*** Block opens ***

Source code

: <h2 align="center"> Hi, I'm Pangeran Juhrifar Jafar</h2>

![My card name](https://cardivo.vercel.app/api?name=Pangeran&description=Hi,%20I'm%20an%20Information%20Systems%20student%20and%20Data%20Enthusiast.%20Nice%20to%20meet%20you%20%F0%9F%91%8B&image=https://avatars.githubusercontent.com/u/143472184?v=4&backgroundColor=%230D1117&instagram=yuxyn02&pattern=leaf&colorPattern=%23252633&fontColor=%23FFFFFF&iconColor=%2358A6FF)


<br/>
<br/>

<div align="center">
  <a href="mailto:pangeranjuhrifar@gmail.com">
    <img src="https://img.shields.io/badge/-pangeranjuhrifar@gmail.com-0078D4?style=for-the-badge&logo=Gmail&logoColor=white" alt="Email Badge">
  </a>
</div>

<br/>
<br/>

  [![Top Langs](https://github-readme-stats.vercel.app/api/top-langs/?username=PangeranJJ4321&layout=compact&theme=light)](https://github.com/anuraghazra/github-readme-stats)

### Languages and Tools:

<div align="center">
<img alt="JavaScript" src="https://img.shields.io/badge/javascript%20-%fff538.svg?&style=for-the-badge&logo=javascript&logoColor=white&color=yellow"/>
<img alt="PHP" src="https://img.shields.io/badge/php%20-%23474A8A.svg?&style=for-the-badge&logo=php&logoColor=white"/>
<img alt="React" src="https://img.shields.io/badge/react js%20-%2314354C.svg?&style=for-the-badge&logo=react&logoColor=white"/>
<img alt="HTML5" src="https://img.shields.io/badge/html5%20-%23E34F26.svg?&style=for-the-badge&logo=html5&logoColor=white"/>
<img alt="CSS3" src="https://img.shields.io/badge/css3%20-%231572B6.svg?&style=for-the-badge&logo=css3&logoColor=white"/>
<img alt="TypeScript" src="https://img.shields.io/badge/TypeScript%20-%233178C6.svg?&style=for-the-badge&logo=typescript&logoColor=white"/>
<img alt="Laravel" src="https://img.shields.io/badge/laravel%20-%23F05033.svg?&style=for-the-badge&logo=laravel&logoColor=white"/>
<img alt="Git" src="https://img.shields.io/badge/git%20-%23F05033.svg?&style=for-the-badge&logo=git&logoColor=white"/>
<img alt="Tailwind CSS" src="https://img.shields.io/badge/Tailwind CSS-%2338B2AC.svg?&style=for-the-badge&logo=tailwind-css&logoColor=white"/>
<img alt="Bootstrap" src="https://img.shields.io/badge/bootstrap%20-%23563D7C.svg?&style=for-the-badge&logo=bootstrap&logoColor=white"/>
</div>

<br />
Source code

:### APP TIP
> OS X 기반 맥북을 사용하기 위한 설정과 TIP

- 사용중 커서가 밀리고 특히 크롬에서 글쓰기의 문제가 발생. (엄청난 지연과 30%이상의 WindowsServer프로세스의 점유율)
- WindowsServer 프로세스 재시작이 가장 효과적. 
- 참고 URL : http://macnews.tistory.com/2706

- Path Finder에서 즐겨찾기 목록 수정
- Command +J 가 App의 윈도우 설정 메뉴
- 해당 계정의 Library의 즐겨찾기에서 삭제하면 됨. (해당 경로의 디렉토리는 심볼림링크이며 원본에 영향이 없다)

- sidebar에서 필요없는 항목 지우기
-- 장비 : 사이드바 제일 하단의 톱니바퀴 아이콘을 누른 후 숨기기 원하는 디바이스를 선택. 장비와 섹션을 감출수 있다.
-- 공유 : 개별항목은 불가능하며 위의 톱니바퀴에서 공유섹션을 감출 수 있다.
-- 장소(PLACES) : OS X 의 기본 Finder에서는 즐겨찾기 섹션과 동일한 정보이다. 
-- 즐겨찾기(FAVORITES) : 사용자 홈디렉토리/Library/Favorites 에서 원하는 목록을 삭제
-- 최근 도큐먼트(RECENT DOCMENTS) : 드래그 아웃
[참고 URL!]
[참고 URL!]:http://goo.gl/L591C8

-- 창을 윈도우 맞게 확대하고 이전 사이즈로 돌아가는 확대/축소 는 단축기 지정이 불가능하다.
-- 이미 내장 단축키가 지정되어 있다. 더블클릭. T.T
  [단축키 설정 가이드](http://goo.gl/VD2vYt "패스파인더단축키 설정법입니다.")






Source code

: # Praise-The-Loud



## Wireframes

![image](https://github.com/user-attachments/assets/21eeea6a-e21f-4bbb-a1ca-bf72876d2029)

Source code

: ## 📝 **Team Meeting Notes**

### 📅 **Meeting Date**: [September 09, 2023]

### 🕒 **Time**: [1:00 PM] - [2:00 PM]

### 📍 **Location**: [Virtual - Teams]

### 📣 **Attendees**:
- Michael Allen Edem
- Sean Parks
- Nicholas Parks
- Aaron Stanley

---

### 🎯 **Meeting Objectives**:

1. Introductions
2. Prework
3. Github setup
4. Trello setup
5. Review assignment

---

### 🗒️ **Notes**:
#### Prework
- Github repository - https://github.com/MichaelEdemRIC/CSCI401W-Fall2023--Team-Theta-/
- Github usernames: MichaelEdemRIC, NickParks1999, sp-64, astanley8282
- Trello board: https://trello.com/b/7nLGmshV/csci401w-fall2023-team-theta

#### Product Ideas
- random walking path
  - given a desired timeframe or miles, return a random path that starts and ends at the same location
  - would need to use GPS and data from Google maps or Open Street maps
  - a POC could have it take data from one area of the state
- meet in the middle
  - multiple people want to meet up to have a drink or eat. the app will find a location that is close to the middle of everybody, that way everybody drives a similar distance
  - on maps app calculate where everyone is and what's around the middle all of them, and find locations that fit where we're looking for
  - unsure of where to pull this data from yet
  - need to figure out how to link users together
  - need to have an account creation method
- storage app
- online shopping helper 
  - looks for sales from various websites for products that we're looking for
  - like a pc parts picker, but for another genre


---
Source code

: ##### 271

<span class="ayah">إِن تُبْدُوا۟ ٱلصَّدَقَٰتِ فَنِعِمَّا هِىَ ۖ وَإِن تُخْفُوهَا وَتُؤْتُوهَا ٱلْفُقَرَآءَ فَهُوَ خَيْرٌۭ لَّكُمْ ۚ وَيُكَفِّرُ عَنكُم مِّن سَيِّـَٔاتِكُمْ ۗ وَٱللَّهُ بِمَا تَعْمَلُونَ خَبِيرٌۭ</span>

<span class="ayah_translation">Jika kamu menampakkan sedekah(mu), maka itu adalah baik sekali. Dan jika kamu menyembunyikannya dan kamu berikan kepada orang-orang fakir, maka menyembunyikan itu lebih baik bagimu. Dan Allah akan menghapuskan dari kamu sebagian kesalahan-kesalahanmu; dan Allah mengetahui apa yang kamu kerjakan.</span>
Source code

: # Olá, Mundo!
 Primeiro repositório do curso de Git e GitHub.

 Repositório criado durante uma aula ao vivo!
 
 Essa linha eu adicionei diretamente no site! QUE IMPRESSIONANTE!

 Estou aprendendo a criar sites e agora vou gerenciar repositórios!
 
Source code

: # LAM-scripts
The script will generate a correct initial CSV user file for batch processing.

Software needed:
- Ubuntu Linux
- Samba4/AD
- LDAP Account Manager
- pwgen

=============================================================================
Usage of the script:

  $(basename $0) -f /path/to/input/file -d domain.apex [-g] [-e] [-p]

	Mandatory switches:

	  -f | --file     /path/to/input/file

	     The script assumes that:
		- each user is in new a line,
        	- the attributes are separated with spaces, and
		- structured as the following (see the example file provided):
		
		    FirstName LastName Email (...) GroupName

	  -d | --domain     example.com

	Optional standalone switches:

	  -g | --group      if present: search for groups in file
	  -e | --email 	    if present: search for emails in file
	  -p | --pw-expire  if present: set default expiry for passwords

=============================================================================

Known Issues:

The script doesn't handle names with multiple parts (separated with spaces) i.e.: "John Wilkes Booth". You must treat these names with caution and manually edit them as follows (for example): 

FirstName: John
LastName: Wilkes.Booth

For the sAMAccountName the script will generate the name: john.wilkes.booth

*** Block closes ***

*BRIEF*. Look above for the line holding "- WindowsServer 프로세스 재시작이 가장 효과적." and the line holding "- Github repository". Retype both, and every line between them, word for word and nothing else.

*RESULT FOR THIS EXERCISE*.
- WindowsServer 프로세스 재시작이 가장 효과적. 
- 참고 URL : http://macnews.tistory.com/2706

- Path Finder에서 즐겨찾기 목록 수정
- Command +J 가 App의 윈도우 설정 메뉴
- 해당 계정의 Library의 즐겨찾기에서 삭제하면 됨. (해당 경로의 디렉토리는 심볼림링크이며 원본에 영향이 없다)

- sidebar에서 필요없는 항목 지우기
-- 장비 : 사이드바 제일 하단의 톱니바퀴 아이콘을 누른 후 숨기기 원하는 디바이스를 선택. 장비와 섹션을 감출수 있다.
-- 공유 : 개별항목은 불가능하며 위의 톱니바퀴에서 공유섹션을 감출 수 있다.
-- 장소(PLACES) : OS X 의 기본 Finder에서는 즐겨찾기 섹션과 동일한 정보이다. 
-- 즐겨찾기(FAVORITES) : 사용자 홈디렉토리/Library/Favorites 에서 원하는 목록을 삭제
-- 최근 도큐먼트(RECENT DOCMENTS) : 드래그 아웃
[참고 URL!]
[참고 URL!]:http://goo.gl/L591C8

-- 창을 윈도우 맞게 확대하고 이전 사이즈로 돌아가는 확대/축소 는 단축기 지정이 불가능하다.
-- 이미 내장 단축키가 지정되어 있다. 더블클릭. T.T
  [단축키 설정 가이드](http://goo.gl/VD2vYt "패스파인더단축키 설정법입니다.")






Source code

: # Praise-The-Loud



## Wireframes

![image](https://github.com/user-attachments/assets/21eeea6a-e21f-4bbb-a1ca-bf72876d2029)

Source code

: ## 📝 **Team Meeting Notes**

### 📅 **Meeting Date**: [September 09, 2023]

### 🕒 **Time**: [1:00 PM] - [2:00 PM]

### 📍 **Location**: [Virtual - Teams]

### 📣 **Attendees**:
- Michael Allen Edem
- Sean Parks
- Nicholas Parks
- Aaron Stanley

---

### 🎯 **Meeting Objectives**:

1. Introductions
2. Prework
3. Github setup
4. Trello setup
5. Review assignment

---

### 🗒️ **Notes**:
#### Prework
- Github repository - https://github.com/MichaelEdemRIC/CSCI401W-Fall2023--Team-Theta-/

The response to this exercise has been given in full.